Personal information
- Born: 11 January 1914 Boucau, France
- Died: 22 September 2003 (aged 89) Carcassonne, France

Playing information
- Height: 1.70 m (5 ft 7 in)
- Weight: 72 kg (159 lb)

Rugby union
- Position: Centre
Representative
| Years | Team | Pld | T | G | FG | P |
| 1936–38 | France | 6 |  |  |  | 12 |

Rugby league
Club
| Years | Team | Pld | T | G | FG | P |
| 1938–40 | AS Carcassonne |  |  |  |  |  |

= Félix Bergèze =

France international rugby union, league player & coach

Félix Bergèze (11 January 1914 – 22 September 2003) was a French international rugby union player.

Bergèze hailed from Boucau and was known by the nickname "le Sorcier" (the Sorcerer).
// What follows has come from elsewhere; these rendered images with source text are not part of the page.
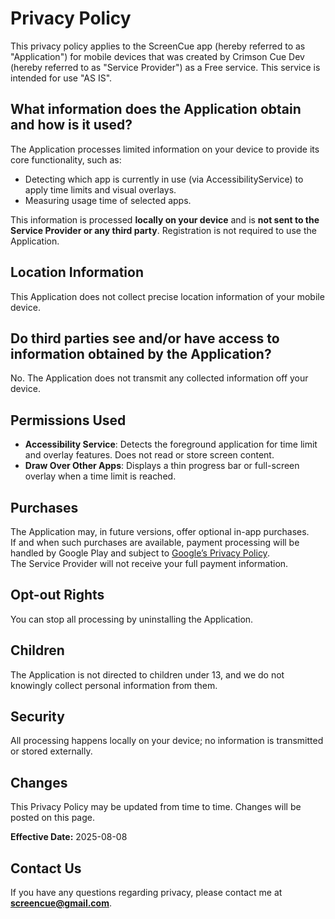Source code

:# Privacy Policy

This privacy policy applies to the ScreenCue app (hereby referred to as "Application") for mobile devices that was created by Crimson Cue Dev (hereby referred to as "Service Provider") as a Free service. This service is intended for use "AS IS".

## What information does the Application obtain and how is it used?

The Application processes limited information on your device to provide its core functionality, such as:

- Detecting which app is currently in use (via AccessibilityService) to apply time limits and visual overlays.
- Measuring usage time of selected apps.

This information is processed **locally on your device** and is **not sent to the Service Provider or any third party**. Registration is not required to use the Application.

## Location Information

This Application does not collect precise location information of your mobile device.

## Do third parties see and/or have access to information obtained by the Application?

No. The Application does not transmit any collected information off your device.

## Permissions Used

- **Accessibility Service**: Detects the foreground application for time limit and overlay features. Does not read or store screen content.
- **Draw Over Other Apps**: Displays a thin progress bar or full-screen overlay when a time limit is reached.

## Purchases

The Application may, in future versions, offer optional in-app purchases.  
If and when such purchases are available, payment processing will be handled by Google Play and subject to [Google’s Privacy Policy](https://policies.google.com/privacy).  
The Service Provider will not receive your full payment information.  

## Opt-out Rights

You can stop all processing by uninstalling the Application.

## Children

The Application is not directed to children under 13, and we do not knowingly collect personal information from them.

## Security

All processing happens locally on your device; no information is transmitted or stored externally.

## Changes

This Privacy Policy may be updated from time to time. Changes will be posted on this page.

**Effective Date:** 2025-08-08

## Contact Us

If you have any questions regarding privacy, please contact me at **screencue@gmail.com**.
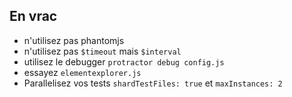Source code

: ## En vrac

* n'utilisez pas phantomjs
* n'utilisez pas `$timeout` mais `$interval`
* utilisez le debugger `protractor debug config.js`
* essayez `elementexplorer.js`
* Parallelisez vos tests `shardTestFiles: true` et `maxInstances: 2`

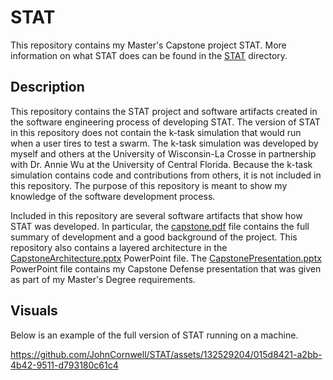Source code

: # STAT

This repository contains my Master's Capstone project STAT. More information on what STAT does can be found in the [STAT](https://github.com/JohnCornwell/STAT) directory.

## Description

This repository contains the STAT project and software artifacts created in the software engineering process of developing STAT. The version of STAT in this repository does not contain the k-task simulation that would run when a user tires to test a swarm. The k-task simulation was developed by myself and others at the University of Wisconsin-La Crosse in partnership with Dr. Annie Wu at the University of Central Florida. Because the k-task simulation contains code and contributions from others, it is not included in this repository. The purpose of this repository is meant to show my knowledge of the software development process.

Included in this repository are several software artifacts that show how STAT was developed. In particular, the [capstone.pdf](https://github.com/JohnCornwell/STAT/blob/main/capstone.pdf) file contains the full summary of development and a good background of the project. This repository also contains a layered architecture in the [CapstoneArchitecture.pptx](https://github.com/JohnCornwell/STAT/blob/main/CapstoneArchitecture.pptx) PowerPoint file. The [CapstonePresentation.pptx](https://github.com/JohnCornwell/STAT/blob/main/CapstonePresentation.pptx) PowerPoint file contains my Capstone Defense presentation that was given as part of my Master's Degree requirements.

## Visuals

Below is an example of the full version of STAT running on a machine.



https://github.com/JohnCornwell/STAT/assets/132529204/015d8421-a2bb-4b42-9511-d793180c61c4

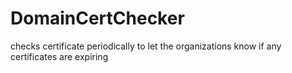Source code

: # DomainCertChecker
checks certificate periodically to let the organizations know if any certificates are expiring
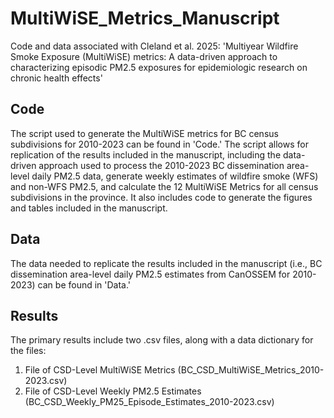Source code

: # MultiWiSE_Metrics_Manuscript
Code and data associated with Cleland et al. 2025: 'Multiyear Wildfire Smoke Exposure (MultiWiSE) metrics: A data-driven approach to characterizing episodic PM2.5 exposures for epidemiologic research on chronic health effects'

## Code
The script used to generate the MultiWiSE metrics for BC census subdivisions for 2010-2023 can be found in 'Code.' The script allows for replication of the results included in the manuscript, including the data-driven approach used to process the 2010-2023 BC dissemination area-level daily PM2.5 data, generate weekly estimates of wildfire smoke (WFS) and non-WFS PM2.5, and calculate the 12 MultiWiSE Metrics for all census subdivisions in the province. It also includes code to generate the figures and tables included in the manuscript. 

## Data
The data needed to replicate the results included in the manuscript (i.e., BC dissemination area-level daily PM2.5 estimates from CanOSSEM for 2010-2023) can be found in 'Data.'

## Results
The primary results include two .csv files, along with a data dictionary for the files:
1.	File of CSD-Level MultiWiSE Metrics (BC_CSD_MultiWiSE_Metrics_2010-2023.csv)
2.	File of CSD-Level Weekly PM2.5 Estimates (BC_CSD_Weekly_PM25_Episode_Estimates_2010-2023.csv)
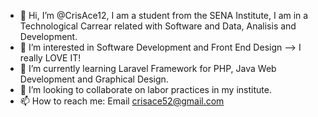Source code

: - 👋 Hi, I’m @CrisAce12, I am a student from the SENA Institute, I am in a Technological Carrear related with Software and Data, Analisis and Development.
- 👀 I’m interested in Software Development and Front End Design --> I really LOVE IT!
- 🌱 I’m currently learning Laravel Framework for PHP, Java Web Development and Graphical Design. 
- 💞️ I’m looking to collaborate on labor practices in my institute.
- 📫 How to reach me: Email crisace52@gmail.com

<!---
CrisAce12/CrisAce12 is a ✨ special ✨ repository because its `README.md` (this file) appears on your GitHub profile.
You can click the Preview link to take a look at your changes.
--->
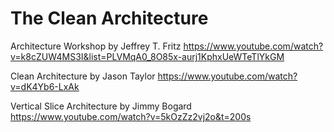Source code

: # The Clean Architecture

Architecture Workshop by Jeffrey T. Fritz 
https://www.youtube.com/watch?v=k8cZUW4MS3I&list=PLVMqA0_8O85x-aurj1KphxUeWTeTlYkGM

Clean Architecture by Jason Taylor
https://www.youtube.com/watch?v=dK4Yb6-LxAk

Vertical Slice Architecture by Jimmy Bogard
https://www.youtube.com/watch?v=5kOzZz2vj2o&t=200s
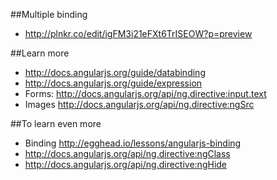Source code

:##Multiple binding
* http://plnkr.co/edit/igFM3i21eFXt6TrISEOW?p=preview

##Learn more
* http://docs.angularjs.org/guide/databinding
* http://docs.angularjs.org/guide/expression
* Forms: http://docs.angularjs.org/api/ng.directive:input.text
* Images http://docs.angularjs.org/api/ng.directive:ngSrc

##To learn even more
* Binding http://egghead.io/lessons/angularjs-binding
* http://docs.angularjs.org/api/ng.directive:ngClass
* http://docs.angularjs.org/api/ng.directive:ngHide


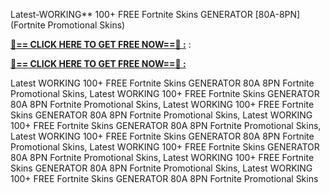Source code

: Latest-WORKING** 100+ FREE Fortnite Skins GENERATOR [80A-8PN] (Fortnite Promotional Skins)

**[🔴== CLICK HERE TO GET FREE NOW==🔴 :](https://oercommons.s3.amazonaws.com/media/courseware/relatedresource/file/all-zit.html)**
:

**[🔴== CLICK HERE TO GET FREE NOW==🔴 :](https://oercommons.s3.amazonaws.com/media/courseware/relatedresource/file/gift-zit.html)**

Latest WORKING 100+ FREE Fortnite Skins GENERATOR 80A 8PN Fortnite Promotional Skins, Latest WORKING 100+ FREE Fortnite Skins GENERATOR 80A 8PN Fortnite Promotional Skins, Latest WORKING 100+ FREE Fortnite Skins GENERATOR 80A 8PN Fortnite Promotional Skins, Latest WORKING 100+ FREE Fortnite Skins GENERATOR 80A 8PN Fortnite Promotional Skins, Latest WORKING 100+ FREE Fortnite Skins GENERATOR 80A 8PN Fortnite Promotional Skins, Latest WORKING 100+ FREE Fortnite Skins GENERATOR 80A 8PN Fortnite Promotional Skins, Latest WORKING 100+ FREE Fortnite Skins GENERATOR 80A 8PN Fortnite Promotional Skins, Latest WORKING 100+ FREE Fortnite Skins GENERATOR 80A 8PN Fortnite Promotional Skins
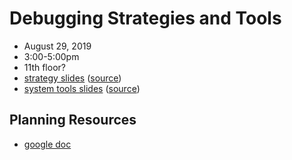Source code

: # Debugging Strategies and Tools
- August 29, 2019
- 3:00-5:00pm
- 11th floor? 
- [strategy slides](https://flatironinstitute.github.io/learn-sciware-dev/04_Debugging/slides1.html) ([source](strategies.md))
- [system tools slides](https://flatironinstitute.github.io/learn-sciware-dev/04_Debugging/slides2.html) ([source](tools.md))

## Planning Resources
- [google doc](https://docs.google.com/document/d/1TMMB-7ALvk0skA-0yAUofLmD0LgNQXkAnRecln71ks4/edit)

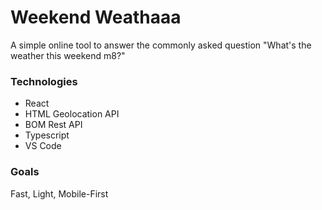
# Weekend Weathaaa

A simple online tool to answer the commonly asked question "What's the weather this weekend m8?"

### Technologies

 - React
 - HTML Geolocation API
 - BOM Rest API
 - Typescript
 - VS Code
 
### Goals 

Fast, Light, Mobile-First
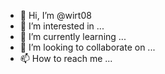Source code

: - 👋 Hi, I’m @wirt08
- 👀 I’m interested in ... 
- 🌱 I’m currently learning ...
- 💞️ I’m looking to collaborate on ... 
- 📫 How to reach me ...

<!---
wirt08/wirt08 is a ✨ special ✨ repository because its `README.md` (this file) appears on your GitHub profile.
You can click the Preview link to take a look at your changes.
--->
Originally with Boucau Stade, Bergèze crossed to Aviron Bayonnais in 1935 after being posted to Bayonne for service with the 18th Infantry Regiment. He represented France as a centre three–quarter from 1936 to 1938, gaining a total of six caps. In 1938, Bergèze joined rugby league club AS Carcassonne, where he played until the professional code was banned during World War II. He spent part of the conflict as a prisoner of war, but was able to escape. Post war, Bergèze was a rugby league coach for many seasons, mainly with his former club AS Carcassonne, and travelled with the national team to Australia in 1964 as one of their coaches.

Bergèze ran a café in Carcassonne called Chez Félix.